TASK TO CARRY OUT — As you look over the data below, please find each line where the word "matching" appears, then copy it.

RECORDS SHOWN —
□ □ □ □

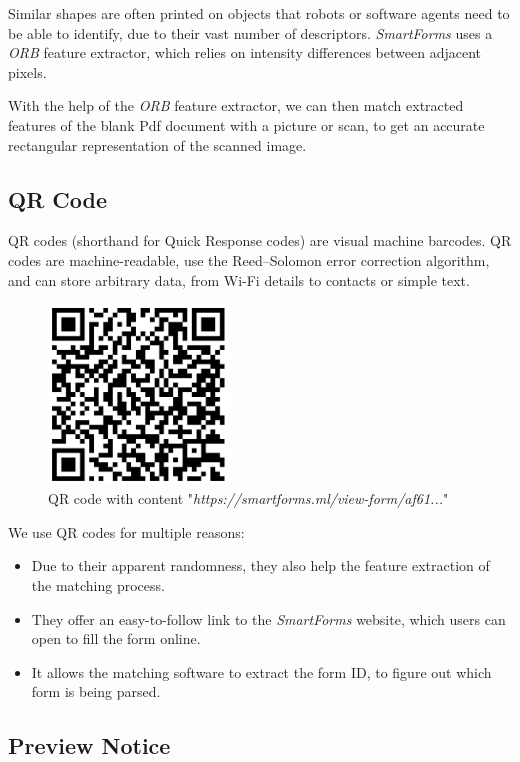 \documentclass[11pt, a4paper]{report}
\begin{document}
Similar shapes are often printed on objects that robots or software agents need to be able to identify, due to their vast number of descriptors. \textit{SmartForms} uses a \textit{ORB} feature extractor\cite{rublee2011orb}, which relies on intensity differences between adjacent pixels.

With the help of the \textit{ORB} feature extractor, we can then match extracted features of the blank Pdf document with a picture or scan, to get an accurate rectangular representation of the scanned image.

\subsection{QR Code}

QR codes (shorthand for Quick Response codes) are visual machine barcodes. QR codes are machine-readable, use the Reed–Solomon error correction algorithm\cite{wicker1999reed}, and can store arbitrary data, from Wi-Fi details to contacts or simple text.

\begin{figure}[!h]
    \centering
    \includegraphics[width=13em]{images/screenshoots/sample-qr-code.png}
    \caption{QR code with content "\textit{https://smartforms.ml/view-form/af61...}"}
    \label{fig:label}
\end{figure}

We use QR codes for multiple reasons:
\begin{itemize}
    \item Due to their apparent randomness, they also help the feature extraction of the matching process.
    \item They offer an easy-to-follow link to the \textit{SmartForms} website, which users can open to fill the form online.
    \item It allows the matching software to extract the form ID, to figure out which form is being parsed.
\end{itemize}

\subsection{Preview Notice}
\end{document}
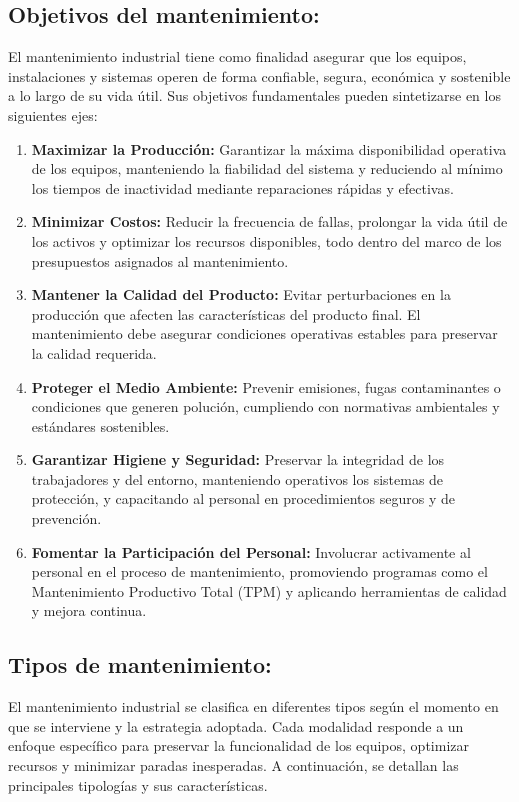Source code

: \documentclass[a4paper,oneside,11pt]{article}
\begin{document}
\subsection{Objetivos del mantenimiento:}

El mantenimiento industrial tiene como finalidad asegurar que los equipos, instalaciones y sistemas operen de forma confiable, segura, económica y sostenible a lo largo de su vida útil. Sus objetivos fundamentales pueden sintetizarse en los siguientes ejes:

\begin{enumerate}
    \item \textbf{Maximizar la Producción:} Garantizar la máxima disponibilidad operativa de los equipos, manteniendo la fiabilidad del sistema y reduciendo al mínimo los tiempos de inactividad mediante reparaciones rápidas y efectivas.
    \item \textbf{Minimizar Costos:} Reducir la frecuencia de fallas, prolongar la vida útil de los activos y optimizar los recursos disponibles, todo dentro del marco de los presupuestos asignados al mantenimiento.
    \item \textbf{Mantener la Calidad del Producto:} Evitar perturbaciones en la producción que afecten las características del producto final. El mantenimiento debe asegurar condiciones operativas estables para preservar la calidad requerida.
    \item \textbf{Proteger el Medio Ambiente:} Prevenir emisiones, fugas contaminantes o condiciones que generen polución, cumpliendo con normativas ambientales y estándares sostenibles.
    \item \textbf{Garantizar Higiene y Seguridad:} Preservar la integridad de los trabajadores y del entorno, manteniendo operativos los sistemas de protección, y capacitando al personal en procedimientos seguros y de prevención.
    \item \textbf{Fomentar la Participación del Personal:} Involucrar activamente al personal en el proceso de mantenimiento, promoviendo programas como el Mantenimiento Productivo Total (TPM) y aplicando herramientas de calidad y mejora continua.
\end{enumerate}

\subsection{Tipos de mantenimiento:}

El mantenimiento industrial se clasifica en diferentes tipos según el momento en que se interviene y la estrategia adoptada. Cada modalidad responde a un enfoque específico para preservar la funcionalidad de los equipos, optimizar recursos y minimizar paradas inesperadas. A continuación, se detallan las principales tipologías y sus características.
\end{document}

□ □ □ □

RESPONSE AREA —
    \item Due to their apparent randomness, they also help the feature extraction of the matching process.
    \item It allows the matching software to extract the form ID, to figure out which form is being parsed.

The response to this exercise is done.